Herman Miller: The Picnic Posters of Steve Frykholm is produced by Dress Code and visits graphic designer Steve Frykholm as he ruminates on 45 years at the Herman Miller furniture company, where Charles and Ray Eames, Alexander Girad and George Nelson built their reputations and created the canon of modern furniture.
This documentary short offers a rare glimpse into Frykholm's archives, unearthing previously unseen sketches and stories. Frykholm is now the vice president of creative design at Herman Miller, and his long tenure at the company began with his first assignment: a poster for the company’s the yearly picnic known as the Sweet Corn Festival. It features a large set of teeth biting into a cob of corn.

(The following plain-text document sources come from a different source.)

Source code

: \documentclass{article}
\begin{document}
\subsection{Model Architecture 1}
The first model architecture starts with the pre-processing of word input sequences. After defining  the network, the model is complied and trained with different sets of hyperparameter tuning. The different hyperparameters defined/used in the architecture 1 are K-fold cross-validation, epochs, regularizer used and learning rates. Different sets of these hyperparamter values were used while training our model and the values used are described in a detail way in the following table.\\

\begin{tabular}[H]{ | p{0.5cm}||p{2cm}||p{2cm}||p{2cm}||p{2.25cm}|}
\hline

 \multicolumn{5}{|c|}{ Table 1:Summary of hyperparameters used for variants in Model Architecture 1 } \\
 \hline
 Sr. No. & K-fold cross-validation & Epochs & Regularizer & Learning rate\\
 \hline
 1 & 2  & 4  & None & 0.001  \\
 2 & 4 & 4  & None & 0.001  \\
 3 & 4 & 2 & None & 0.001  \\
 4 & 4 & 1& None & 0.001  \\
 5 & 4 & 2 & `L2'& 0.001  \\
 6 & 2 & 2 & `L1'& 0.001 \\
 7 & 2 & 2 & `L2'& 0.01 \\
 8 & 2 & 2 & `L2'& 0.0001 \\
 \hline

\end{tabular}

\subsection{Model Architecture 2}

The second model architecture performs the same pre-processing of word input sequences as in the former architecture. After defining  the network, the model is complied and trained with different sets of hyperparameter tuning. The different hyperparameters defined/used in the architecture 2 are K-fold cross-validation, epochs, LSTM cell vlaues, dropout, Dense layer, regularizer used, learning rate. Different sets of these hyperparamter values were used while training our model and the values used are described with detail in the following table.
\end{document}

That corncob poster was created using silk-screen printing, a method Frykholm loves.
I like the smell of the ink, cutting the stencils, the saturation and the colour. It’s the physicality of it, why do people like to plant vegetables, dig in the dirt and see things grow? You just do it for the joy of doing it.
Since that first poster, Frykholm has designed and printed a poster for the picnic every year. One year it would be peas in a seven-layer salad, another year it would be ice-cream on a sugar cone (“It’s one of my favourites”). The picnic posters became a game at Herman Miller, and other employees would ask, “What’s he gonna do this year?”
The posters were popular with everyone – even New York’s Museum of Modern Art (MoMA) took notice. Today, Frykholm's bold pop art picnic posters are housed in the MoMA's permanent collection and are considered modern design classics.